Top of EXERCISE DATA

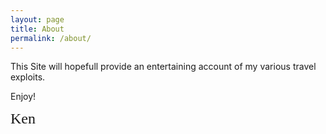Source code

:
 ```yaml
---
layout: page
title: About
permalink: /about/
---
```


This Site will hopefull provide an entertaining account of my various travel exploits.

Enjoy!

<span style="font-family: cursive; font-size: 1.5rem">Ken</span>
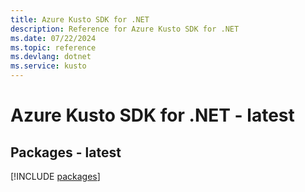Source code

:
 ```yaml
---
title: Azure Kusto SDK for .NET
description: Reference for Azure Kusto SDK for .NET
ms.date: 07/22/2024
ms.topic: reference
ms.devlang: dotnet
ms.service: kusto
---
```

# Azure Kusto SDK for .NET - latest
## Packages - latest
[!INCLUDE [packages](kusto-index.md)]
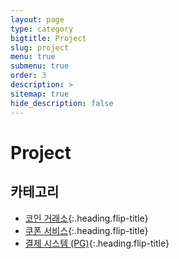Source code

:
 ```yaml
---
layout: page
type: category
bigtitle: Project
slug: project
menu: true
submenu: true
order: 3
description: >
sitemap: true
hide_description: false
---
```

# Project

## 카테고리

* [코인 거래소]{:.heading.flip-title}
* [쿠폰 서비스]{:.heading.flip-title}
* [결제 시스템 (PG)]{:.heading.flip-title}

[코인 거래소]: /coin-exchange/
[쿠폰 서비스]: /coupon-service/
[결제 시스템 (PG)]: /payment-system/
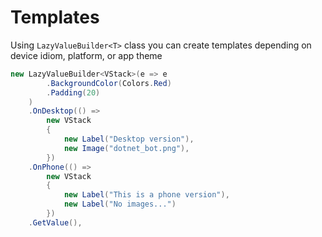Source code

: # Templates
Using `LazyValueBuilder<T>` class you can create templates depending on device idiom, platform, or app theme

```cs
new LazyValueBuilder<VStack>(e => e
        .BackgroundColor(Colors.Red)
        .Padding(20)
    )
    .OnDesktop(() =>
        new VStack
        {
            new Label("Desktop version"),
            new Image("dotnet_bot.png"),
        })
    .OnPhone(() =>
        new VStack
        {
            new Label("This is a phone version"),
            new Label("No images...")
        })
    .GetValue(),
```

Bottom of EXERCISE DATA

WORK ITEM
Identify and extract each line of the listing that contains "latest".

THE ANSWER
# Azure Kusto SDK for .NET - latest
## Packages - latest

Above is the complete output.